Profits, export et grandes cultures : les vraies raisons des mégabassines

mégabassine de Sainte-Soline
La mégabassine de Sainte-Soline, dans les Deux-Sèvres, en novembre 2023. - © Jean-Jacques Guillet/Bassine non merci

• Cette enquête a été réalisée en collaboration avec le média Reporterre. Elle est diffusée en partenariat avec l’émission La Terre au carré, de Mathieu Vidard, sur France Inter.

Liens étroits avec les exploitations céréalières, export à l’international via le port de La Rochelle... Des documents exclusifs sur les mégabassines des Deux-Sèvres montrent que celles-ci ne défendent en rien une agriculture locale.

La mégabassine de Mauzé-sur-le-Mignon (Deux-Sèvres) se dresse sur la plaine poitevine comme un château-fort en place de château d’eau. Au-dessus des 2 mètres de talus, une première rangée de grillages surmontés de fils barbelés, un fossé puis une seconde clôture au sommet coupant dont les angles sont coiffés de caméras balayant la D101 qui relie Val-du-Mignon à la nationale.
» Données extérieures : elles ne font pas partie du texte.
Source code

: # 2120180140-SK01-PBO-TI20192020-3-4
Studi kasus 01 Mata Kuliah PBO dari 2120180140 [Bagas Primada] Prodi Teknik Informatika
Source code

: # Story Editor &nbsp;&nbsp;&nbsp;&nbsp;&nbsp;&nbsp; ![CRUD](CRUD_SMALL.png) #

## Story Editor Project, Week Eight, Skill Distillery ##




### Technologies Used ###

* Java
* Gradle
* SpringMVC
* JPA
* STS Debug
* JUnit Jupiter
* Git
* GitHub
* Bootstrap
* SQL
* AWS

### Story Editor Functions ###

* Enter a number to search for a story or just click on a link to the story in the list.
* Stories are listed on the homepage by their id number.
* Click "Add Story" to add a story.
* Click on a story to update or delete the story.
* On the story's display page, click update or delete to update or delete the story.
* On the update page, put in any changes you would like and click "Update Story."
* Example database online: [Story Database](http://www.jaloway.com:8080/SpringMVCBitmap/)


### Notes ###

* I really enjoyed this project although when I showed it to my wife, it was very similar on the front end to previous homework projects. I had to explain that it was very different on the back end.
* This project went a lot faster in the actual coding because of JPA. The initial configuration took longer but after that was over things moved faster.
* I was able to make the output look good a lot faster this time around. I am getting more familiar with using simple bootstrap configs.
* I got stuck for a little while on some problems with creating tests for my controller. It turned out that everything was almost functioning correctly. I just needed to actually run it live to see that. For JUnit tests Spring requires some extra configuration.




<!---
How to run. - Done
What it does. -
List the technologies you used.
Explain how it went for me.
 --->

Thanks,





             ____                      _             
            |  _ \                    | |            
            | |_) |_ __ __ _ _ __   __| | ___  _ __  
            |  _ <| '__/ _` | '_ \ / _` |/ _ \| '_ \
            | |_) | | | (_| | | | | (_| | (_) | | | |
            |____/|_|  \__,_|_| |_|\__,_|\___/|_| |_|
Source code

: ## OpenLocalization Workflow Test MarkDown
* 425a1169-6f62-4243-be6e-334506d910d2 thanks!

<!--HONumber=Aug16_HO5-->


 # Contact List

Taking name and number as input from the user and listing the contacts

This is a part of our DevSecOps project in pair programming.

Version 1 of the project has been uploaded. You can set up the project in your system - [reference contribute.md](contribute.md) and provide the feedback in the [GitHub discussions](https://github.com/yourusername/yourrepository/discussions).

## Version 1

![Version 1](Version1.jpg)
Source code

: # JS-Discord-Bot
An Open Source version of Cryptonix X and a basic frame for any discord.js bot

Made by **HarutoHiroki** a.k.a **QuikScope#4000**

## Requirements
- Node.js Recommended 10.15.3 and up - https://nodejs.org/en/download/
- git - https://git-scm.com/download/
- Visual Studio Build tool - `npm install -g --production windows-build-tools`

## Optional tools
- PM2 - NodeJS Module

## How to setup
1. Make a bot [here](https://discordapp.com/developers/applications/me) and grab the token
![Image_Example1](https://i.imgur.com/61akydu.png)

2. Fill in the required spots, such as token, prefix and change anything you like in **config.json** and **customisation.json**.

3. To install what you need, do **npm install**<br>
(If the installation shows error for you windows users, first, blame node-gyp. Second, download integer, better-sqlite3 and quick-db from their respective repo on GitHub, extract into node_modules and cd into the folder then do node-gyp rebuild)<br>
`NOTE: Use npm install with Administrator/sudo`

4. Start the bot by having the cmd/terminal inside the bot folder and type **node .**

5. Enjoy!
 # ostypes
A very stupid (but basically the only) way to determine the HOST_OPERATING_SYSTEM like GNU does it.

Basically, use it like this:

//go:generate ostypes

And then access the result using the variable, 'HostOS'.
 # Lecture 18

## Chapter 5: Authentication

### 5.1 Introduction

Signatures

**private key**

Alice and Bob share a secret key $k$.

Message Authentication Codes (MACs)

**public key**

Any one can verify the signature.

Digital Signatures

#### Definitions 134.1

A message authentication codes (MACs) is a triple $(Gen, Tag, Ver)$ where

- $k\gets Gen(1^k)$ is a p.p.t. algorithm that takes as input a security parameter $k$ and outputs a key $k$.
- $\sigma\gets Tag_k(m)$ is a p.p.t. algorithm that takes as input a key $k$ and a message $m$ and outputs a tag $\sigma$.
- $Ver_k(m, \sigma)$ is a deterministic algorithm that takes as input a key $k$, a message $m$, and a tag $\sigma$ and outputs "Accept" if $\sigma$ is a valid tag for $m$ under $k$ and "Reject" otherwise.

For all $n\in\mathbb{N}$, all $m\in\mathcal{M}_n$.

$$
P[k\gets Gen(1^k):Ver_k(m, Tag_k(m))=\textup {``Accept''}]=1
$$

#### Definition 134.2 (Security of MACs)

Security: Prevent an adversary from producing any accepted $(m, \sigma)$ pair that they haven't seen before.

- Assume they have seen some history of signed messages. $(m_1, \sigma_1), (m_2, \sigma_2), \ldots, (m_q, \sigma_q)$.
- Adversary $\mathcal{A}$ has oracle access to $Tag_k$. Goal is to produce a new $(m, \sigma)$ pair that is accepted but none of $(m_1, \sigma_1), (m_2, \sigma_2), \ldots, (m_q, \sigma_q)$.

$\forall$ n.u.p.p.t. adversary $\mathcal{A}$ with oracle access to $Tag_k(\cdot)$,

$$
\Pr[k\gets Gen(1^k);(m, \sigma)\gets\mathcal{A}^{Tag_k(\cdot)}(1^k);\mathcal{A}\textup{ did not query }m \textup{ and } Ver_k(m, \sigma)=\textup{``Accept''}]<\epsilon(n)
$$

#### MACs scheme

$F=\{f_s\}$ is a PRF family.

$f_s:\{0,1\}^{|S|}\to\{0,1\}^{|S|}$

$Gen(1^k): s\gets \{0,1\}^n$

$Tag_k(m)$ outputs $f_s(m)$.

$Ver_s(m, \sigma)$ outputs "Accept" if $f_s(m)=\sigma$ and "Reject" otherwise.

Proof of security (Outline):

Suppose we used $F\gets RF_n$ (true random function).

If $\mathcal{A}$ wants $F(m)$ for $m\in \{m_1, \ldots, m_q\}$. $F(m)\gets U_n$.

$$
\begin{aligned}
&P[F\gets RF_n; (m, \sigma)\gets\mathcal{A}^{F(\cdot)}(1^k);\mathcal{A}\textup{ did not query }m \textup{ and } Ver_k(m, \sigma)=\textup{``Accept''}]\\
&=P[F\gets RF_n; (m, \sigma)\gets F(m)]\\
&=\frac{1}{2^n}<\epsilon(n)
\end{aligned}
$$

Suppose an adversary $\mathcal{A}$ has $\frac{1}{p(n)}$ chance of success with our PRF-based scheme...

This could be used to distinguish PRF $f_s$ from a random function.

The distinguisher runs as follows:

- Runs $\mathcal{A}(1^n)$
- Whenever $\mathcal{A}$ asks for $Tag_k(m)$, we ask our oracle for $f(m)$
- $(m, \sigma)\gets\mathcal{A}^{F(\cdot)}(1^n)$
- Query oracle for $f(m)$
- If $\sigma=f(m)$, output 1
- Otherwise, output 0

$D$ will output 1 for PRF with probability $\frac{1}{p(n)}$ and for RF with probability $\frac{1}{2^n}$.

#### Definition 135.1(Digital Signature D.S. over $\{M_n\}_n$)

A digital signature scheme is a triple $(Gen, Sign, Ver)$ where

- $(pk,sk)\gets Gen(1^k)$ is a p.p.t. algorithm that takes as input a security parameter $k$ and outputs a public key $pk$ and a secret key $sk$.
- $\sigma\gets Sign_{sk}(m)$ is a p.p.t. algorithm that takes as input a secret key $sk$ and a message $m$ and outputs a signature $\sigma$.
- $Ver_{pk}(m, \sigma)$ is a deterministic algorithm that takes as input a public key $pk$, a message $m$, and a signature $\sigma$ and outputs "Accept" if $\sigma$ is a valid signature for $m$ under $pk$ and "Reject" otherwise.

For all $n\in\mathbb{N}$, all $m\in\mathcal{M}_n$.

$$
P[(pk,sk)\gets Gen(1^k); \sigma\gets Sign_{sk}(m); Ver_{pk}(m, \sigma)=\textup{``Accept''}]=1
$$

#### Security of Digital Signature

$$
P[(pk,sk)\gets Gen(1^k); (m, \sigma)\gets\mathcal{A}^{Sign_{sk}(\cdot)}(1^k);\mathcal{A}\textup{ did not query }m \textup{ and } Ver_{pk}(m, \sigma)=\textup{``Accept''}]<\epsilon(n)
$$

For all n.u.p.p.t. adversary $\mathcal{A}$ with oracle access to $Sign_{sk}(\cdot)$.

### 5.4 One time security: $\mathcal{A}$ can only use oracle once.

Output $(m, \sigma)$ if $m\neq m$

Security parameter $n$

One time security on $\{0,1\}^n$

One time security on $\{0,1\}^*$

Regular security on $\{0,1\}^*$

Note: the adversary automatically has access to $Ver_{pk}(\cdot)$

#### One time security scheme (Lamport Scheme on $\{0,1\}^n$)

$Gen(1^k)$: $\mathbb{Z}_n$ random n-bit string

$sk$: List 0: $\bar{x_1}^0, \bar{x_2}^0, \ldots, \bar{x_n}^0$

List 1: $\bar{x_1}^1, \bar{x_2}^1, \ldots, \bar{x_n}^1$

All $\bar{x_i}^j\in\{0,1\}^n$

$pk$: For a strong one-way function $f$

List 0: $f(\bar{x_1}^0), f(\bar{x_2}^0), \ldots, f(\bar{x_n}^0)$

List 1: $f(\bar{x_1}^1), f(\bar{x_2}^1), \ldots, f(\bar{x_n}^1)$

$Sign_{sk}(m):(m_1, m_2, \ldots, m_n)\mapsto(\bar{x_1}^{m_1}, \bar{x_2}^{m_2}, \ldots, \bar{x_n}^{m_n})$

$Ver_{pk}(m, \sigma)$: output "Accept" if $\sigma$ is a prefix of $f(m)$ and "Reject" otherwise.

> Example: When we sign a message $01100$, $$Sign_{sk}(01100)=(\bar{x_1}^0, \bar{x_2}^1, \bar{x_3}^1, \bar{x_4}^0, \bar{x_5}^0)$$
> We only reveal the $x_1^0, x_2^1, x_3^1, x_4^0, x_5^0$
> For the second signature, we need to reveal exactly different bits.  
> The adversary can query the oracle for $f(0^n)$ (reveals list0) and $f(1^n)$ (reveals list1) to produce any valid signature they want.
Une surveillance qui ne laisse rien passer : lors de notre visite le 27 novembre dernier, une camionnette de gendarmerie a rejoint notre stationnement devant le portail moins de cinq minutes après notre arrivée pour contrôler notre identité.

Nous sommes loin des promesses du « projet de territoire du bassin de la Sèvre niortaise — Marais poitevin » qui a initié le projet des retenues d’eau, popularisées depuis sous le nom de « mégabassines ».

Une caméra filme les abords de la mégabassine de Mauzé-sur-le-Mignon
Une caméra filme les abords de la mégabassine de Mauzé-sur-le-Mignon, le 27 novembre 2023. © Mathieu Génon / Reporterre

La démarche devait proposer un modèle agricole plus respectueux des milieux et des habitants. Elle s’est muée en une « guerre de l’eau », avec la boue des Deux-Sèvres pour tranchées, des procès en série et une violence institutionnelle et politique culminant aux abords du chantier de Sainte-Soline, le 25 mars 2023 : le déploiement hors de proportion des forces de sécurité et l’usage indiscriminé d’armes de guerre avait blessé, parfois gravement, des centaines d’opposants et opposantes pacifiques. Mais quel projet agricole a-t-on ainsi défendu ?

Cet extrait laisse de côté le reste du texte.